A limitation of our study design is that we measured kynurenine metabolites in the serum, and while kynurenine and 3HK readily cross the blood–brain barrier, other metabolites such as KynA and QA do not cross the blood–brain barrier and at least under normal conditions, do not contribute significantly to brain concentrations.[89] Nevertheless, extant evidence suggests a significant correlation between peripheral and CSF levels of QA and KynA in the context of depression and inflammation. For instance, a highly significant association between the plasma and CSF concentrations of QA in IFNα-treated hepatitis C patients was reported by Raison, Miller and colleagues (r=0.72, P<0.001).[33] Further, Brundin, Erhardt and colleagues have reported persistent reductions in KynA and increases in QA in the CSF of suicide attempters, consistent with our peripheral measures in subjects with mood disorders.[48, 49] In addition, Steiner and colleagues observed an increased density of QA-positive microglial cells in the subgenual anterior cingulate cortex (sgACC) and the mid-anterior cingulate cortex in postmortem samples with either MDD or BD who died by suicide.[90] Notably, psychosis is a significant risk factor for suicide attempts with up to 10% of first-episode psychosis patients making at least one suicide attempt.[91, 92] Further, the presence of psychosis reportedly increases the risk of suicide in patients with MDD[93] and self-harm and suicidality are highly prevalent in patients at ultra-high risk of psychosis.[94]

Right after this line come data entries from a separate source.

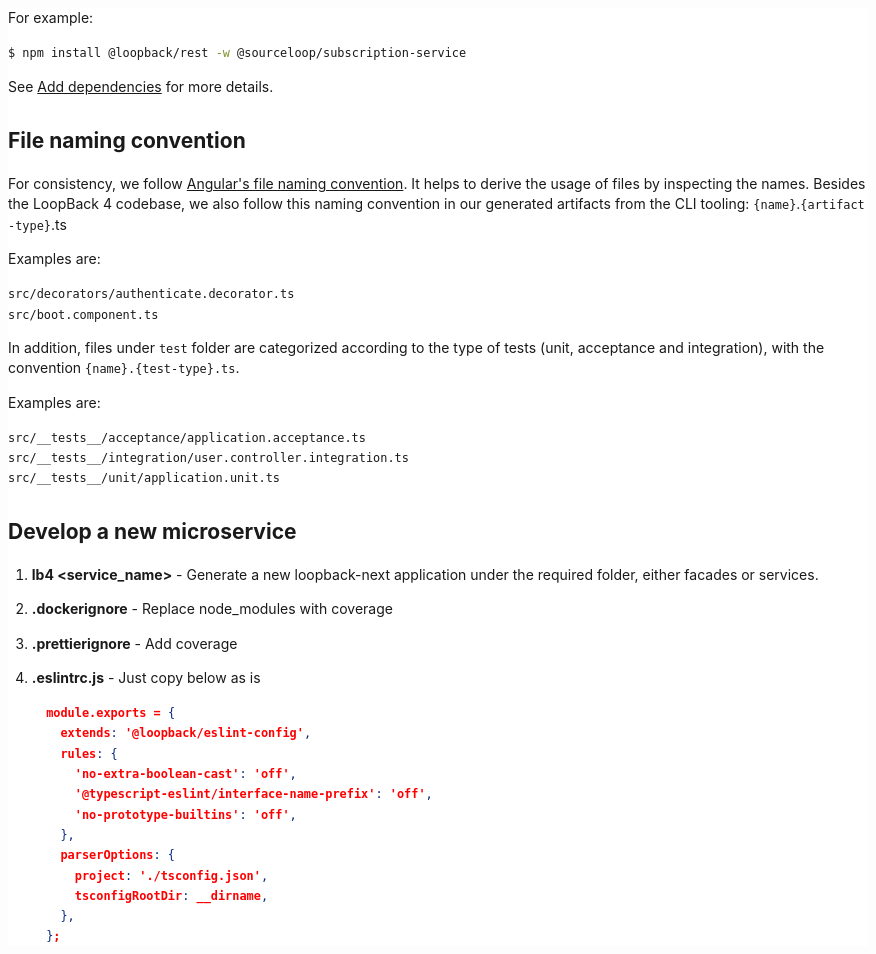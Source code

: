 For example:

```sh
$ npm install @loopback/rest -w @sourceloop/subscription-service
```

See [Add dependencies](https://docs.npmjs.com/cli/v8/using-npm/workspaces#adding-dependencies-to-a-workspace)
for more details.

## File naming convention

For consistency, we follow
[Angular's file naming convention](https://angular.io/guide/styleguide#separate-file-names-with-dots-and-dashes).
It helps to derive the usage of files by inspecting the names. Besides the
LoopBack 4 codebase, we also follow this naming convention in our generated
artifacts from the CLI tooling: `{name}`.`{artifact-type}`.ts

Examples are:

```
src/decorators/authenticate.decorator.ts
src/boot.component.ts
```

In addition, files under `test` folder are categorized according to the type of
tests (unit, acceptance and integration), with the convention
`{name}.{test-type}.ts`.

Examples are:

```
src/__tests__/acceptance/application.acceptance.ts
src/__tests__/integration/user.controller.integration.ts
src/__tests__/unit/application.unit.ts
```

## Develop a new microservice

1. **lb4 <service_name>** - Generate a new loopback-next application under the required folder, either facades or services.
2. **.dockerignore** - Replace node_modules with coverage
3. **.prettierignore** - Add coverage
4. **.eslintrc.js** - Just copy below as is

   ```json
     module.exports = {
       extends: '@loopback/eslint-config',
       rules: {
         'no-extra-boolean-cast': 'off',
         '@typescript-eslint/interface-name-prefix': 'off',
         'no-prototype-builtins': 'off',
       },
       parserOptions: {
         project: './tsconfig.json',
         tsconfigRootDir: __dirname,
       },
     };
   ```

Further, the results of other studies that obtained central measures of ‘inflammation’ indirectly support our findings. First, most positron emission tomography (PET) studies of microglial translocator protein binding have reported increased labeling in non-psychotic patients with MDD versus healthy controls.[95, 96] In addition, three PET studies using the PK 11195 ligand reported microglia activation in patients with schizophrenia or BD[97, 98, 99] and these findings were recently replicated in a study of subjects at ultra-high risk of psychosis and patients with schizophrenia that made use of the second generation PBR28 ligand.[100] Since QA is thought to be produced largely by microglia, conceivably, KMO activity may be elevated in the brain in both affective disorder and affective psychosis.

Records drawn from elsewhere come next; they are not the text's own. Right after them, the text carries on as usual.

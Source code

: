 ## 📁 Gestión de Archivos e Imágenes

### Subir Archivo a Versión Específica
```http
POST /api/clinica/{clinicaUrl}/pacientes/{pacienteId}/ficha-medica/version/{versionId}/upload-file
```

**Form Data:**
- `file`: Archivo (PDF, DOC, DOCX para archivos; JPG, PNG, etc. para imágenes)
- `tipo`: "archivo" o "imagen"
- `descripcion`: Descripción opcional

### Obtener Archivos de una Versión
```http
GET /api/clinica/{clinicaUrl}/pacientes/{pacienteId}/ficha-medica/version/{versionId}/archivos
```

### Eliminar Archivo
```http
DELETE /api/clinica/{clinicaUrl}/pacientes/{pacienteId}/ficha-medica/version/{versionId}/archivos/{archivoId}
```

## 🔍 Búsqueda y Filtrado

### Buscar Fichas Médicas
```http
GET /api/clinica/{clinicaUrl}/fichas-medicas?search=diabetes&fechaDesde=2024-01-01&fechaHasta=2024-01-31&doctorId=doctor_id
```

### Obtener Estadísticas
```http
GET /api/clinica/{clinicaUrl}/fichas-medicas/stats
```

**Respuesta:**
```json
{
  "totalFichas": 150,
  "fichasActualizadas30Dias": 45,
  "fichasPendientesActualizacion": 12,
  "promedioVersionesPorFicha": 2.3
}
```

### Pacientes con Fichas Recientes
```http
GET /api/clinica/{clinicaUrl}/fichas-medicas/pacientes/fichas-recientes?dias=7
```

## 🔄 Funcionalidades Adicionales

A second limitation was the imperfect control for medication effects. We grouped medication broadly by class, that is, anti-depressants, anti-psychotics, anti-convulsants and anxiolytics. However, this method cannot account for variation in the effects of types of medication within a class, differences in dose and the effects of multiple combinations of medications. Similarly, we measured the effects of tobacco use, metabolic abnormalities and suicidal behavior in a dichotomous manner and thus cannot account for amount, specificity and severity, respectively.

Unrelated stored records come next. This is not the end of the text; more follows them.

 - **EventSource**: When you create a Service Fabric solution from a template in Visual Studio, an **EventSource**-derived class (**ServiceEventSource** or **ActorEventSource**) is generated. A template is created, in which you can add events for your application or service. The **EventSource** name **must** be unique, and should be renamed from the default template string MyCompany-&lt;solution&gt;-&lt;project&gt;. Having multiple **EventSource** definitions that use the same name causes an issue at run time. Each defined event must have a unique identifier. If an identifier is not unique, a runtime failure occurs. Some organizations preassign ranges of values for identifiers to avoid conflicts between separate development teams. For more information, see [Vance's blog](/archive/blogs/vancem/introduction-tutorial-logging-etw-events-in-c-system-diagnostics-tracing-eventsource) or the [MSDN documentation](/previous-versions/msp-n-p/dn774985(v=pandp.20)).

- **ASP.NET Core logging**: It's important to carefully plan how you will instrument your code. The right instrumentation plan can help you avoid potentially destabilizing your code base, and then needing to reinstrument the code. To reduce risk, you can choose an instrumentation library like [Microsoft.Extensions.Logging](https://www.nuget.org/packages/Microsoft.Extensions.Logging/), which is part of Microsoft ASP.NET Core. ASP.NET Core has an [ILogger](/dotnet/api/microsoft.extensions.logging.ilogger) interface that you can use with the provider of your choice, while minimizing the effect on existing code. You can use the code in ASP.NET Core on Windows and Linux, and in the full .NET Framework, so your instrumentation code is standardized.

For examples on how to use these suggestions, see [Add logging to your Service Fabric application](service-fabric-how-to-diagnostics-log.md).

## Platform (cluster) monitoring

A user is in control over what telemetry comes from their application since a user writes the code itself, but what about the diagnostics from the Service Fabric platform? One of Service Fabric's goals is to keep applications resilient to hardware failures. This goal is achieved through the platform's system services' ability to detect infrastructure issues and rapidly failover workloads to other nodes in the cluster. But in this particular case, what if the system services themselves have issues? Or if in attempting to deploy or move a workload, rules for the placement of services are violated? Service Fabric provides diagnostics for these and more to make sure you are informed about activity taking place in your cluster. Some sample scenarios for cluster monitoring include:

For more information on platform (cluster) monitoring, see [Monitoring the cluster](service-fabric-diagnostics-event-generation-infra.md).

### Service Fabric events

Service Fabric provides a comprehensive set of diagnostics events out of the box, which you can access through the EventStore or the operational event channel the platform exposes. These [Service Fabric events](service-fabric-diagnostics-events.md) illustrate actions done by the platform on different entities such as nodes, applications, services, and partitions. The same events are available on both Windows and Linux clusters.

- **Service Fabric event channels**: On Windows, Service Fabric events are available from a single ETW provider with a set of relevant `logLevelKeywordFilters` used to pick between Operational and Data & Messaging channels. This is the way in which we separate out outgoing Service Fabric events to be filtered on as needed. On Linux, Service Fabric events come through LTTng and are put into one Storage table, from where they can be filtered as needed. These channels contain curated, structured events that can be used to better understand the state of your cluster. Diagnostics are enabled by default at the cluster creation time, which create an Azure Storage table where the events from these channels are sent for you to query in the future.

In summary, within the methodological limitations of the current design, our study questions the prevailing model of excess KynA production in affective psychosis, and indicates that further research is necessary to fully capture the biological role of the kynurenine pathway in both depression and affective psychosis.

Regarding the nosological boundaries of the psychiatric disorders studied here, the results indicate that schizoaffective disorder may be more closely related to affective psychosis than to schizophrenia with respect to manifesting a proinflammatory drive on kynurenine metabolism. Although most studies support the hypothesis that schizoaffective disorder resides on a continuum between BD and schizophrenia,[101] the other data suggest that schizoaffective disorder should be subsumed under the schizophrenia category.[102] Nevertheless, it also is conceivable that schizoaffective disorder is more heterogeneous, with some patients having a pathophysiology like that of BD and others having one like that of schizophrenia, and that advances in nosology will be needed to resolve such questions. It is also important to note that the mean differences in KynA between affective and non-affective psychosis were limited to the group level without directionality or linear associations. Thus at least in the short term, the measurement of kynurenine metabolites are unlikely to be useful for individual-level diagnosis.